Quand j’ai entamé La Fille de Carnegie, j’ai tout de suite pensé au Versus d’Antoine Chainas. Impression qui s’est confirmée sur la longueur. Je pense que ça tient à deux choses : le personnage de Tourneur, lieutenant de la Brigade des Homicides New-Yorkaise — raciste, râleur et buté, alcoolique et incontrôlable — et l’ambiance noire présente ici comme dans Versus. Mais, ce qui m’a agacée dans le style et l'histoire de Chainas ne se retrouve pas dans le roman de Michaka. Déjà, pas de serial killer, un seul mort dans la loge du prestigieux Metropolitan Opera. Une enquête qui s’engouffre dans le passé d’une critique d’opéra, et au cœur de la relation entre deux flics : Tourneur et son ancien collègue Lagana, devenu suspect principal de l’enquête.

Intervient ensuite la mise en scène de l’auteur. Pas pour rien que ce roman est d’abord une pièce de théâtre et Michaka un auteur dramatique. La narration passe par plusieurs personnages : Tourneur en narrateur omniscient, Lagana en « je », un personnage secondaire qui donne des éléments du puzzle par son témoignage... un portrait d’ensemble se dresse petit à petit. La ville même a droit à elle seule à un superbe chapitre où les escarbilles volent au-dessus des habitants : "C’était l’heure où même les flics dans leur bureau clignent des yeux et ne les rouvrent pas tout de suite."

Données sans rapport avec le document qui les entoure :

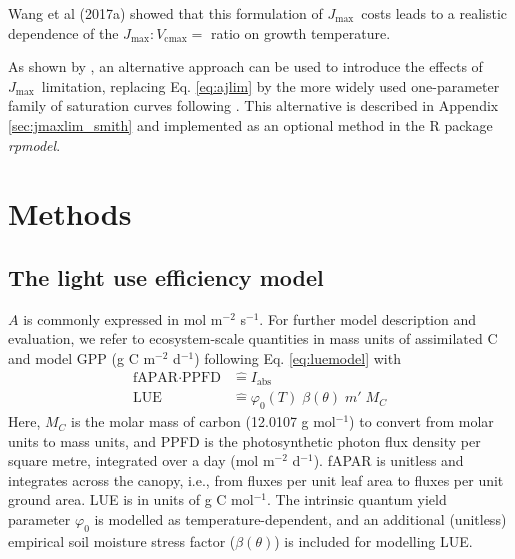\documentclass[gmd, manuscript]{copernicus}
\newcommand{\vcmax}{$V_{\text{cmax}}$}
\newcommand{\jmax}{$J_{\text{max}}$}
\begin{document}
Wang et al (2017a) showed that this formulation of \jmax\ costs leads to a realistic dependence of the \jmax $:$\vcmax $=$ ratio on growth temperature.

As shown by \citet{smith19ecollett}, an alternative approach can be used to introduce the effects of \jmax\ limitation, replacing Eq. \ref{eq:ajlim} by the more widely used one-parameter family of saturation curves following \citet{farquhar84}. This alternative is described in Appendix \ref{sec:jmaxlim_smith} and implemented as an optional method in the R package \textit{rpmodel}.


\section{Methods}
\label{sec:methods}

\subsection{The light use efficiency model}
\label{sec:luemodel}
$A$ is commonly expressed in mol m$^{-2}$ s$^{-1}$. For further model description and evaluation, we refer to ecosystem-scale quantities in mass units of assimilated C and model GPP (g C m$^{-2}$ d$^{-1}$) following Eq. \ref{eq:luemodel}
with 
\begin{align}
    \label{eq:iabs_identification}
    \text{fAPAR} \cdot \text{PPFD} &\mathrel{\widehat{=}} I_{\text{abs}} \\
    \label{eq:lue_identification}
    \text{LUE} &\mathrel{\widehat{=}} \varphi_0(T) \; \beta(\theta) \; m' \; M_C
\end{align}
Here, $M_C$ is the molar mass of carbon (12.0107 g mol$^{-1}$) to convert from molar units to mass units, and PPFD is the photosynthetic photon flux density per square metre, integrated over a day (mol m$^{-2}$ d$^{-1}$). fAPAR is unitless and integrates across the canopy, i.e., from fluxes per unit leaf area to fluxes per unit ground area. LUE is in units of g C mol$^{-1}$. The intrinsic quantum yield parameter $\varphi_0$ is modelled as temperature-dependent, and an additional (unitless) empirical soil moisture stress factor ($\beta (\theta)$) is included for modelling LUE.
\end{document}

On est en décembre 2001, quelques mois après les attentats du World Trade Center. Tourneur en est à son troisième mariage, sa chanson préférée c’est The Jack d’ACDC, et il lui arrive de parler en intégrant des répliques de cinéma. Deux jeunes flics, deux blondinets, ont intégré sa brigade ; il les a surnommés "Kelloggs au miel". À l’opposé il y a Lagana, l’assurance et le charme, le goût du luxe. Et une femme entre eux deux. Le lecteur découvrira toute la vérité en une nuit.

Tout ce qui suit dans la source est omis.